I do listen to bands other than Rush, honest. Even though I wrote a book about them, Rush weren’t my first classic rock of love affair. The Beatles get that honor, but shortly thereafter I became obsessed with Led Zeppelin. It is said that every young male goes through a Led Zeppelin phase. In my case, this phase lasted from the 1994 until now. One great thing is that my son, through no pushing of mine, has also discovered Led Zeppelin, and we’ve been listening to them pretty much nonstop for the past few months. It’s a good thing they are one of the few bands I never get sick of. For example, I can’t tell you how many times I’ve heard the song “Black Dog,” but I still get chills when Robert Plant comes in screeching “Hey hey mama, said the way you move, gonna make you sweat, gonna make you groove . . .”

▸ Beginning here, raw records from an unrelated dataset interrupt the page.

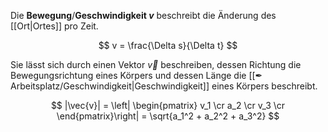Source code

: Die **Bewegung**/**Geschwindigkeit $v$** beschreibt die Änderung des [[Ort|Ortes]] pro Zeit.

$$
v = \frac{\Delta s}{\Delta t}
$$

Sie lässt sich durch einen Vektor $\vec{v}$ beschreiben, dessen Richtung die Bewegungsrichtung eines Körpers und dessen Länge die [[✒ Arbeitsplatz/Geschwindigkeit|Geschwindigkeit]] eines Körpers beschreibt.

$$
|\vec{v}| = \left|
\begin{pmatrix}
v_1 \cr
a_2 \cr
v_3 \cr
\end{pmatrix}\right|
= \sqrt{a_1^2 + a_2^2 + a_3^2}
$$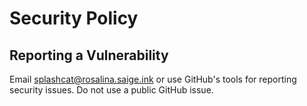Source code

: # Security Policy

## Reporting a Vulnerability

Email splashcat@rosalina.saige.ink or use GitHub's tools for reporting security issues. Do not use a public GitHub issue. 
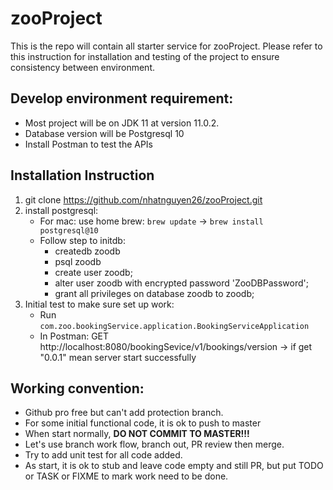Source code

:# zooProject

This is the repo will contain all starter service for zooProject.
Please refer to this instruction for installation and testing of the project to ensure consistency between environment.

## Develop environment requirement:

- Most project will be on JDK 11 at version 11.0.2.
- Database version will be Postgresql 10
- Install Postman to test the APIs

## Installation Instruction

1. git clone https://github.com/nhatnguyen26/zooProject.git
2. install postgresql:
    - For mac: use home brew: `brew update` -> `brew install postgresql@10`
    - Follow step to initdb:
        - createdb zoodb
        - psql zoodb
        - create user zoodb;
        - alter user zoodb with encrypted password 'ZooDBPassword';
        - grant all privileges on database zoodb to zoodb;
3. Initial test to make sure set up work: 
    - Run `com.zoo.bookingService.application.BookingServiceApplication`
    - In Postman: GET http://localhost:8080/bookingSevice/v1/bookings/version -> if get "0.0.1" mean server start successfully

## Working convention:

- Github pro free but can't add protection branch.
- For some initial functional code, it is ok to push to master
- When start normally, **DO NOT COMMIT TO MASTER!!!**
- Let's use branch work flow, branch out, PR review then merge.
- Try to add unit test for all code added.
- As start, it is ok to stub and leave code empty and still PR, but put TODO or TASK or FIXME to mark work need to be done.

I’m sure you have seen the articles about adults, mostly Millennials, “kidulting,” and that toy sales are going to adults more than kids. At first blush this is pretty sad, but I think it’s a matter of degree.1 It is true that, like the Bible tells us, we do have to put childish things aside, but that does not mean we cannot still approach the world with a childlike sense of wonder. There is no shame in getting excited by things, in feeling joy and that same sense of curiosity and inquisitiveness you did as a youngster. Nostalgia in and of itself is no vice; it is when nostalgia threatens to trap you into a backwards-looking mentality that prevents any progression that you can get into trouble.
No matter the benefits of a childlike approach, one must still grow up and not base your entire life around these things. Even music. Perpetual adolescence can inhibit things that are important for any serious society to function, such as family formation and childbirth. A lot of these “kidults” get it backwards: the best thing to do isn’t squander your money on toys,2 but is to have children of your own and then rediscover the things that used to give you so much joy as a child with your own kids. I think this is why grandparents say that grandchildren give them a new lease on life.

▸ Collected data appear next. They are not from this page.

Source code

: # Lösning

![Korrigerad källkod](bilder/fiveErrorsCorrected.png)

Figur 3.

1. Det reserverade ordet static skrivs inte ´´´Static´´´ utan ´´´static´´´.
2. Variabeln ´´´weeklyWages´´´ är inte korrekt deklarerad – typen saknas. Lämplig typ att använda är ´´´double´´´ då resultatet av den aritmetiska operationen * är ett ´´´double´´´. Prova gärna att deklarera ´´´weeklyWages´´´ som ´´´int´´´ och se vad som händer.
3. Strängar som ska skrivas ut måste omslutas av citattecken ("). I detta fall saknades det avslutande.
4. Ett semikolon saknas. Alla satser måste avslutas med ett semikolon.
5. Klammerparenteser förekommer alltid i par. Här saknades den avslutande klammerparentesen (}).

Back to Led Zeppelin: the music still holds up. Much of what Zep did seems cliché now, but that’s only because hundreds of would-be stadium-fillers made the conscious decision to ape Messrs Page, Plant, Bonham, and Jones almost from day one. Led Zeppelin, their penchant of ripping off old blues songs aside, were sui generis in the world of popular music. Autochthonous, if you prefer. And they were divisive. Nobody sang like Robert Plant. Nobody drummed like John Bonham. Nobody played music of such brutal force and power. And remember: songs like the ubiquitous “Stairway to Heaven,” now a punchline, didn’t exist before 1971. Somebody had to write it.

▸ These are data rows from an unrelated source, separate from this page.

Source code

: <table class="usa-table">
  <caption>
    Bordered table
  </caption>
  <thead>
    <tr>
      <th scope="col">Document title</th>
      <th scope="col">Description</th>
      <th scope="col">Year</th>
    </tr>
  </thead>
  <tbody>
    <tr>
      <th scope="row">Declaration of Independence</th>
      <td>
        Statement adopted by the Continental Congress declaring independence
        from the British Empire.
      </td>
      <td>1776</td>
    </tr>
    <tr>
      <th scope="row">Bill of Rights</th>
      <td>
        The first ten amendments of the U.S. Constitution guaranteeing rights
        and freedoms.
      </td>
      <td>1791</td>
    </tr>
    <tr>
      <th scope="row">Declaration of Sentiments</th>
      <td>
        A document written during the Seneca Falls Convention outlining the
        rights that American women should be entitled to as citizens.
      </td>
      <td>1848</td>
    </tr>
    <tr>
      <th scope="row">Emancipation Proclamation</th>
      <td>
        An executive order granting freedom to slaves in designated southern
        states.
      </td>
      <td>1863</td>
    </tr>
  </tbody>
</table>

One thing I appreciate more about Led Zeppelin now is the fact that they were so uncompromising. They did things their way. Critical hostility—a bit overblown in the mythos of the band, as the tastemakers eventually came around—led the band to release their fourth album3 without their name on it, or even a title, to prove it would still sell. They’d later perform a similar trick on their 1979 swan-song In Through the Out Door4 after a member of the band’s team joked that the album would still sell if wrapped in a brown paper bag . . . which it was,5 and it did.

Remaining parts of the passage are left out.